We live in a divided nation. Our politics have become not just polarized, but toxic. For a country founded on the principles of individual liberty, democratic choice in representative government, and republican protection of natural rights, America has seemingly lost its way. American politics have devolved into a zero-sum game power struggle between two wings of the same establishment—with the prize being the privilege of exploiting the American working class. We are a long way, both figuratively and literally, from the raging fires of liberty that opposed the crown’s Stamp Act in 1765.
Like all empires, America’s decline, or “transformation” in the words of our 44th president, was the result of poor decisions by both elected leaders and the citizens who elected them. Corruption on the part of a rent-seeking elite and apathy on the part of the citizens have delivered us to our present situation. Although it is important to understand the mistakes that we made along the road to our failing empire, the real question we should be asking now is what are we to do about our current predicament.

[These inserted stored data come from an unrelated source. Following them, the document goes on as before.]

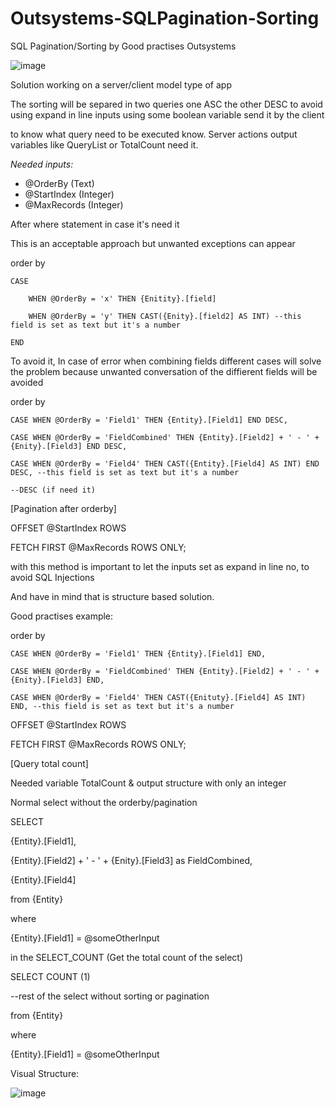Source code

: # Outsystems-SQLPagination-Sorting
SQL Pagination/Sorting by Good practises Outsystems

 ![image](https://github.com/user-attachments/assets/bb8201ca-a84b-4282-8a74-b0b60b471698)


Solution working on a server/client model type of app


The sorting will be separed in two queries one ASC the other DESC to avoid using expand in line inputs using some boolean variable send it by the client

to know what query need to be executed know.
Server actions output variables like QueryList or TotalCount need it.

 

<i>Needed inputs:</i>
<ul>
 <li>@OrderBy  (Text)</li>
 <li>@StartIndex (Integer)</li>
 <li>@MaxRecords (Integer)</li>
</ul>

After where statement in case it's need it

 

This is an acceptable approach but unwanted exceptions can appear

order by

    CASE

        WHEN @OrderBy = 'x' THEN {Enitity}.[field]

        WHEN @OrderBy = 'y' THEN CAST({Enity}.[field2] AS INT) --this field is set as text but it's a number

    END

 

To avoid it, In case of error when combining fields different cases will solve the problem because unwanted conversation of the diffierent fields will be avoided

 

order by

    CASE WHEN @OrderBy = 'Field1' THEN {Entity}.[Field1] END DESC,

    CASE WHEN @OrderBy = 'FieldCombined' THEN {Entity}.[Field2] + ' - ' + {Enity}.[Field3] END DESC,

    CASE WHEN @OrderBy = 'Field4' THEN CAST({Entity}.[Field4] AS INT) END DESC, --this field is set as text but it's a number

    --DESC (if need it)          

[Pagination after orderby]

OFFSET @StartIndex ROWS

FETCH FIRST @MaxRecords ROWS ONLY;

 

with this method is important to let the inputs set as expand in line no, to avoid SQL Injections

And have in mind that is structure based solution.

 

Good practises example:

 

order by

    CASE WHEN @OrderBy = 'Field1' THEN {Entity}.[Field1] END,

    CASE WHEN @OrderBy = 'FieldCombined' THEN {Entity}.[Field2] + ' - ' + {Enity}.[Field3] END,

    CASE WHEN @OrderBy = 'Field4' THEN CAST({Enituty}.[Field4] AS INT) END, --this field is set as text but it's a number

OFFSET @StartIndex ROWS

FETCH FIRST @MaxRecords ROWS ONLY;

 

[Query total count]

Needed variable TotalCount & output structure with only an integer

 

Normal select without the orderby/pagination

SELECT

{Entity}.[Field1],

{Entity}.[Field2] + ' - ' + {Enity}.[Field3] as FieldCombined,

{Entity}.[Field4]

from {Entity}

where

{Entity}.[Field1] = @someOtherInput

 

 

in the SELECT_COUNT (Get the total count of the select)

SELECT COUNT (1)

--rest of the select without sorting or pagination

from {Entity}

where

{Entity}.[Field1] = @someOtherInput

 

Visual Structure:


![image](https://github.com/user-attachments/assets/56ba637c-4961-47ea-8e4b-ae4adb6efba7)




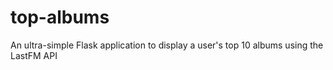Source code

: top-albums
==========

An ultra-simple Flask application to display a user's top 10 albums using the LastFM API
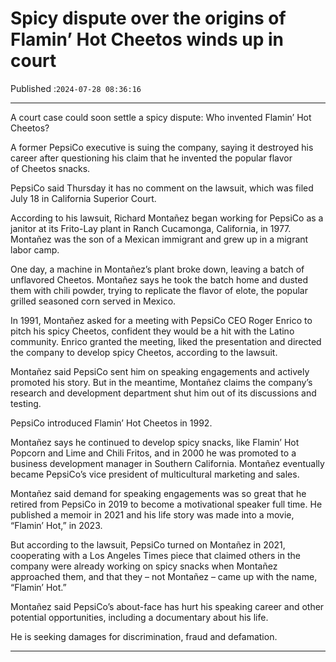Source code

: # Spicy dispute over the origins of Flamin’ Hot Cheetos winds up in court

Published :`2024-07-28 08:36:16`

---

A court case could soon settle a spicy dispute: Who invented Flamin’ Hot Cheetos?

A former PepsiCo executive is suing the company, saying it destroyed his career after questioning his claim that he invented the popular flavor of Cheetos snacks.

PepsiCo said Thursday it has no comment on the lawsuit, which was filed July 18 in California Superior Court.

According to his lawsuit, Richard Montañez began working for PepsiCo as a janitor at its Frito-Lay plant in Ranch Cucamonga, California, in 1977. Montañez was the son of a Mexican immigrant and grew up in a migrant labor camp.

One day, a machine in Montañez’s plant broke down, leaving a batch of unflavored Cheetos. Montañez says he took the batch home and dusted them with chili powder, trying to replicate the flavor of elote, the popular grilled seasoned corn served in Mexico.

In 1991, Montañez asked for a meeting with PepsiCo CEO Roger Enrico to pitch his spicy Cheetos, confident they would be a hit with the Latino community. Enrico granted the meeting, liked the presentation and directed the company to develop spicy Cheetos, according to the lawsuit.

Montañez said PepsiCo sent him on speaking engagements and actively promoted his story. But in the meantime, Montañez claims the company’s research and development department shut him out of its discussions and testing.

PepsiCo introduced Flamin’ Hot Cheetos in 1992.

Montañez says he continued to develop spicy snacks, like Flamin’ Hot Popcorn and Lime and Chili Fritos, and in 2000 he was promoted to a business development manager in Southern California. Montañez eventually became PepsiCo’s vice president of multicultural marketing and sales.

Montañez said demand for speaking engagements was so great that he retired from PepsiCo in 2019 to become a motivational speaker full time. He published a memoir in 2021 and his life story was made into a movie, “Flamin’ Hot,” in 2023.

But according to the lawsuit, PepsiCo turned on Montañez in 2021, cooperating with a Los Angeles Times piece that claimed others in the company were already working on spicy snacks when Montañez approached them, and that they – not Montañez – came up with the name, “Flamin’ Hot.”

Montañez said PepsiCo’s about-face has hurt his speaking career and other potential opportunities, including a documentary about his life.

He is seeking damages for discrimination, fraud and defamation.

---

In David Reaboi’s essay in the Claremont Institute’s The American Mind, he discusses the importance of ending traditional America’s favorite pastime of arguing the same ground with the political opposition over and over again—as if minds are not already made up and just one more pithy tweet or witty meme would finally produce a tidal wave of political defections. Instead, he states, we should consider the work we must do in order to salvage some form of republican society that appreciates and protects the founding principles of America’s charter and our way of life.